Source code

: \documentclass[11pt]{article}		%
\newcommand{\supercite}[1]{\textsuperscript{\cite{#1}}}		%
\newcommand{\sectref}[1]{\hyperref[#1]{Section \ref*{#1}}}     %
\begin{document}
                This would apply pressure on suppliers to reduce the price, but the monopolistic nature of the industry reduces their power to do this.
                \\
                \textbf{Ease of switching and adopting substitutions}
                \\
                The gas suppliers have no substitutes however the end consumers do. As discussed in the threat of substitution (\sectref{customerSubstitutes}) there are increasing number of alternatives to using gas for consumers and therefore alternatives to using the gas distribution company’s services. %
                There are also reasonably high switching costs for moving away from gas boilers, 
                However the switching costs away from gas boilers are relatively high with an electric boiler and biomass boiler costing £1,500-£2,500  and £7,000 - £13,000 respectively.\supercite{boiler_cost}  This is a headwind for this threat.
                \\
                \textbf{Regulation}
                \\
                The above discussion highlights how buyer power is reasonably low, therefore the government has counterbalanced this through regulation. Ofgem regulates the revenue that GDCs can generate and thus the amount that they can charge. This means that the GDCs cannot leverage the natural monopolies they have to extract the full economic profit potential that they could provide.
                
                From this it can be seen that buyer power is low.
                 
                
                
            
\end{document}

INSTRUCTIONS FOR THE TASK >>
Which lines hold the word "sectref"? Return all of them from the records above.

WORKED SOLUTION >>
\newcommand{\sectref}[1]{\hyperref[#1]{Section \ref*{#1}}}     %
                The gas suppliers have no substitutes however the end consumers do. As discussed in the threat of substitution (\sectref{customerSubstitutes}) there are increasing number of alternatives to using gas for consumers and therefore alternatives to using the gas distribution company’s services. %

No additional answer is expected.